夫の税・社会保険料負担 | 妻の税・社会保険料 | 合計額 | |
---|---|---|---|
① 夫:900万円 妻:100万円 |
所得税:606,720円 住民税:508,632円 健康保険料:445,944円 年金保険料:680,760円 合計額:2,242,056円 |
所得税:0円 住民税:0円 健康保険料:0円 年金保険料:0円 |
2,242,056円 |
② 夫:600万円 妻:400万円 |
所得税:224,520円 住民税:306,564円 健康保険料:297,300円 年金保険料:549,000円 合計額:1,377,384円 |
所得税:93,840円 住民税:173,928円 健康保険料:202,164円 年金保険料:373,320円 合計額:843,252円 |
2,220,636円 |
税負担としては、夫の扶養に妻を入れるよりも妻にもガッツリ働いてもらうほうが合計の税負担は小さくなります。これは年収700万円あたりから所得税率が大きく上がることが影響しています。
また、今後は給与所得控除の縮小がさらに進む予定なので、分割による税メリットは上記よりもさらに大きくなるでしょう。

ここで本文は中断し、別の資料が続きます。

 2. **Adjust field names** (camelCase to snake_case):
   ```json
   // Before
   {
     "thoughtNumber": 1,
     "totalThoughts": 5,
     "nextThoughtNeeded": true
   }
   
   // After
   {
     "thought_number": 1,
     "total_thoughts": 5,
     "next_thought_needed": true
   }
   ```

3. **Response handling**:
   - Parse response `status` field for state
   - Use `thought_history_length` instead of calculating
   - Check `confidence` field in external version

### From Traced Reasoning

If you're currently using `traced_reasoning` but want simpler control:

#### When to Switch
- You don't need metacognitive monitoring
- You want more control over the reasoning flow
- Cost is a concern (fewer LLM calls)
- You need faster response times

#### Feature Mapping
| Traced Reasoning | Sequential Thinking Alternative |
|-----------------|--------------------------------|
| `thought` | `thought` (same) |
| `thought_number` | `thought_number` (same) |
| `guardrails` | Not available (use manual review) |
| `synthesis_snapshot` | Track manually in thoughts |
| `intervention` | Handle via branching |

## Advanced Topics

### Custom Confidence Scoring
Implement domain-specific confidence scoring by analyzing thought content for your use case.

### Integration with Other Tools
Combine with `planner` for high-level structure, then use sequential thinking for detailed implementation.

あと、子育て世帯の場合、児童手当のことも考えないとダメです。年収1000万円を超えてくると所得制限に引っかかります。子ども一人当たり年6万~12万円ほど手取りが変わる計算になります……。
それなら制限範囲内で働くほうが有効になりそうなのも、この年収1000万円付近になります。
妻も働けば老後の年金もプラス!
①と②は世帯における負担額はそう変わりありませんが、大きく違ってくる点があります。それは「妻の年金」です。
①の場合妻は第3号被保険者となります。そのため、加入している年金は国民年金です。一方で②の場合は第2号被保険者です。

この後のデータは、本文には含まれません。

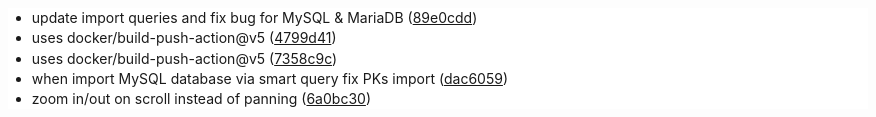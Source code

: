 * update import queries and fix bug for MySQL & MariaDB ([89e0cdd](https://github.com/chartdb/chartdb/commit/89e0cddd42431ece364301bfb700a140c2df8368))
* uses docker/build-push-action@v5 ([4799d41](https://github.com/chartdb/chartdb/commit/4799d41cd131b8672635aeb71b19a6153b46f4c5))
* uses docker/build-push-action@v5 ([7358c9c](https://github.com/chartdb/chartdb/commit/7358c9c98971896274ffef245ab030897cefea93))
* when import MySQL database via smart query fix PKs import ([dac6059](https://github.com/chartdb/chartdb/commit/dac6059853833d865e0b8a86423b5dac7572e55f))
* zoom in/out on scroll instead of panning ([6a0bc30](https://github.com/chartdb/chartdb/commit/6a0bc30cdbfebed7c12d8ceeba39058d55c170fb))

将来受け取れる年金が②の方が大きくなります。これは結構大きいですね。
ちなみに、社会保険料は会社経営者の方なら会社負担分も考慮する必要がありますが、これは法定福利費なので損金に計上でき、法人税等の節税効果があるので、額面通りの負担増とはなりません。
各種節税対策を夫婦で利用できる
- 個人型確定拠出年金(iDeCo)
- 小規模企業共済
上記の節税対策が夫のみが働いているケースよりも多く使えます。
- 個人型確定拠出年金:27.6万円/年
- 小規模企業共済:84万円/年
iDeCoや小規模企業共済は一人当たりです。夫だけの場合は世帯でマックス100万円までしか拠出できませんが、夫婦なら2倍の200万円が拠出可能になります。
拠出分は全額所得控除になりますので、かける税率分の節税効果になります。もっとも、(1)と(2)は自由になるお金ではないですが、老後や将来の貯金と考えることもできます。
年収が高くなるほど、夫婦分割は有効
以下は世帯年収が2000万円にまでなった時のケースです。夫がまとめてもらうよりも夫婦それぞれが1000万円を受け取る方が税・社会保険料負担は小さくなります。
夫の税・社会保険料負担 | 妻の税・社会保険料 | 合計額 | |
---|---|---|---|
夫:1900万円 妻:100万円 |
所得税:3,341,880円 住民税:1,432,572円 健康保険料:826,488円 年金保険料:680,760円 合計額:6,281,700円 |
所得税:0円 住民税:0円 健康保険料:0円 年金保険料:0円 |
6,281,700円 |
夫:1000万円 妻:1000万円 |
所得税:778,680円 住民税:593,568円 健康保険料:493,512円 年金保険料:680,760円 合計額:2,546,520円 |
所得税:778,680円 住民税:593,568円 健康保険料:493,512円 年金保険料:680,760円 合計額:2,546,520円 |
5,093,040円 |
勤務実態にはご注意
実際には妻は働いていないのに多額の報酬を出すのは危険です。
税務署から否認される恐れがあります。報酬を出すのであれば出した報酬に見合う仕事ないしは成果を上げてもらう必要があります。
この辺りについては顧問税理士などにご相談くださいね。